> **Prompt**
Check each line of the listing below for the string "easier", then copy every line that has it.

> **Task inputs**
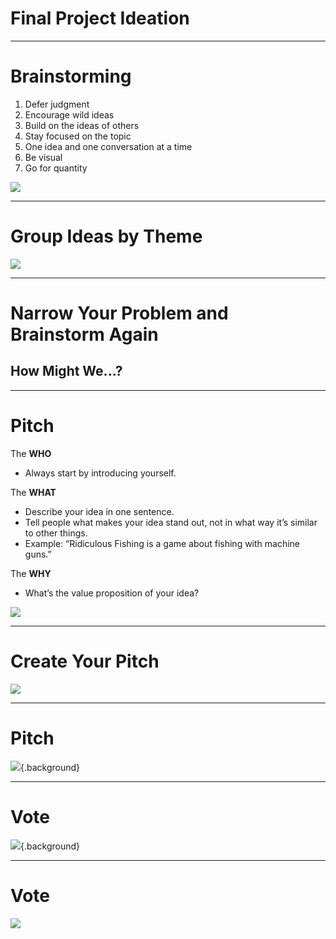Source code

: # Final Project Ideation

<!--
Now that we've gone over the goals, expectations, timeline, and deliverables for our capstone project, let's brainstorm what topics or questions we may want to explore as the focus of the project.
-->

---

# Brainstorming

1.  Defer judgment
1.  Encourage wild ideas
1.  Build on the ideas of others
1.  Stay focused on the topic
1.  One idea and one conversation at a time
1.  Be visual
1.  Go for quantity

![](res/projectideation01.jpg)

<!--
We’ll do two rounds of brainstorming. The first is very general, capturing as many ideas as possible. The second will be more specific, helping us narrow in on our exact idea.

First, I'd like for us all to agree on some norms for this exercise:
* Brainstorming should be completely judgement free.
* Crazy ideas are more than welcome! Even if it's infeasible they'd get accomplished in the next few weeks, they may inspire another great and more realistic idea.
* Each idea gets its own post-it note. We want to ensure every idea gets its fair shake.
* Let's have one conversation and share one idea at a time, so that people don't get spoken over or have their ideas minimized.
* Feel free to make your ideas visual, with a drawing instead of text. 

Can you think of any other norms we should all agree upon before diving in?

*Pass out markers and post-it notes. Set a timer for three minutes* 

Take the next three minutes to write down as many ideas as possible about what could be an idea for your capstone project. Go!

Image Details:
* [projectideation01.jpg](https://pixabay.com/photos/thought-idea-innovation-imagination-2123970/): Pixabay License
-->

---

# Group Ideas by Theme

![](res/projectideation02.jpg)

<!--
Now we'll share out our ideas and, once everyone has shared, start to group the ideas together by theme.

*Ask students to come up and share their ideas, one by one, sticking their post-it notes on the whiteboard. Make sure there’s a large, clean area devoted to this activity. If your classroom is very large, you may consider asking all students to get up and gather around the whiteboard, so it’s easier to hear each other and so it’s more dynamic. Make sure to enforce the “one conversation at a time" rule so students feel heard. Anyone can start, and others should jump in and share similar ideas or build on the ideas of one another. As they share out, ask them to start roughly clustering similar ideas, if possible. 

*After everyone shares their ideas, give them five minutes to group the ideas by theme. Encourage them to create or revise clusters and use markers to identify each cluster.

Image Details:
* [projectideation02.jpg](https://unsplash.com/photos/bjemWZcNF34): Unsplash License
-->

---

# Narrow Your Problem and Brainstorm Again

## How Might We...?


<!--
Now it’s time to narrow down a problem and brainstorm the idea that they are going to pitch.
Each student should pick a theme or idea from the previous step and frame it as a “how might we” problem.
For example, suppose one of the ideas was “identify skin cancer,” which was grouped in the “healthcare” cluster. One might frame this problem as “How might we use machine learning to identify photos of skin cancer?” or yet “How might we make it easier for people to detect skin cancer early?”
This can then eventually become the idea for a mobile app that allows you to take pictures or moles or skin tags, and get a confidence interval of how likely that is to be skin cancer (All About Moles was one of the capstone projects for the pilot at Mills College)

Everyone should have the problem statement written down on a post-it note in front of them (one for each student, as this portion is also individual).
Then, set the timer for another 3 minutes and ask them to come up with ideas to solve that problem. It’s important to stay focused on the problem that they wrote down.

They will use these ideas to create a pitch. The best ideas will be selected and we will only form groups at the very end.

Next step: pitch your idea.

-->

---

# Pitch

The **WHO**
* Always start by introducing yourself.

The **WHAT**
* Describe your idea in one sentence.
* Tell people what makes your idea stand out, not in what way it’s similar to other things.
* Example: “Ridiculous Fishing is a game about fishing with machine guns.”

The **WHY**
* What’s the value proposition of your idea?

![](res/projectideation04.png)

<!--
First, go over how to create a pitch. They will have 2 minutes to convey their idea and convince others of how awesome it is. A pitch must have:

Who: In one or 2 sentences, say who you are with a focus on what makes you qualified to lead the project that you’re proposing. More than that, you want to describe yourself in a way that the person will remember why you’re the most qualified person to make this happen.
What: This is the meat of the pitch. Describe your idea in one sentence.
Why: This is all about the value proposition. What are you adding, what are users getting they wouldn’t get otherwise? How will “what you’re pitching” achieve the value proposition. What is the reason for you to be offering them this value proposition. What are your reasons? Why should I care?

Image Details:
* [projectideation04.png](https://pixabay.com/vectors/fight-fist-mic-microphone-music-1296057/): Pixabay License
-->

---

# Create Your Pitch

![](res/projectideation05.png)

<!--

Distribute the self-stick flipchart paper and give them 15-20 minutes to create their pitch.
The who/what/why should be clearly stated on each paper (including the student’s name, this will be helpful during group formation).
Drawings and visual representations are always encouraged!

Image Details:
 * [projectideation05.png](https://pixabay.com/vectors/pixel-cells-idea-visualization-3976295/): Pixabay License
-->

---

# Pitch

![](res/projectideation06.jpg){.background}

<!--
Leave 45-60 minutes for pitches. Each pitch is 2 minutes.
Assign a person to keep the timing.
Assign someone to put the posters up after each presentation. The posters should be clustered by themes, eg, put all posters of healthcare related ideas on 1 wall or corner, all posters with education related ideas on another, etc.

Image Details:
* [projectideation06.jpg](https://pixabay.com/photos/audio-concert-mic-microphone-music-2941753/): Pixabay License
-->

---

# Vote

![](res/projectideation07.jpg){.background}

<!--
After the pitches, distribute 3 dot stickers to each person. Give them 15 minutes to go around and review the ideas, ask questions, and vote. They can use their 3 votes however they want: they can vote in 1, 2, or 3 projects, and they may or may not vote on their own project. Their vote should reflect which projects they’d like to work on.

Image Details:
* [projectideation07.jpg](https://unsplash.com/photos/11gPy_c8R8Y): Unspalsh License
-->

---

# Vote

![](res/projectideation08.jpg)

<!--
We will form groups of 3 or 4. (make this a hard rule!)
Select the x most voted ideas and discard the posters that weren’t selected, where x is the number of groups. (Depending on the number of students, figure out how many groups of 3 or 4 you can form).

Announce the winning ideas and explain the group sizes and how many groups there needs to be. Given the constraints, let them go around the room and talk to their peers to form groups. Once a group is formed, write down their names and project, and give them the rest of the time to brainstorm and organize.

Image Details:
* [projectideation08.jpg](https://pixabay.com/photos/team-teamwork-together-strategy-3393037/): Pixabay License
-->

> **Task response**
*Ask students to come up and share their ideas, one by one, sticking their post-it notes on the whiteboard. Make sure there’s a large, clean area devoted to this activity. If your classroom is very large, you may consider asking all students to get up and gather around the whiteboard, so it’s easier to hear each other and so it’s more dynamic. Make sure to enforce the “one conversation at a time" rule so students feel heard. Anyone can start, and others should jump in and share similar ideas or build on the ideas of one another. As they share out, ask them to start roughly clustering similar ideas, if possible. 
For example, suppose one of the ideas was “identify skin cancer,” which was grouped in the “healthcare” cluster. One might frame this problem as “How might we use machine learning to identify photos of skin cancer?” or yet “How might we make it easier for people to detect skin cancer early?”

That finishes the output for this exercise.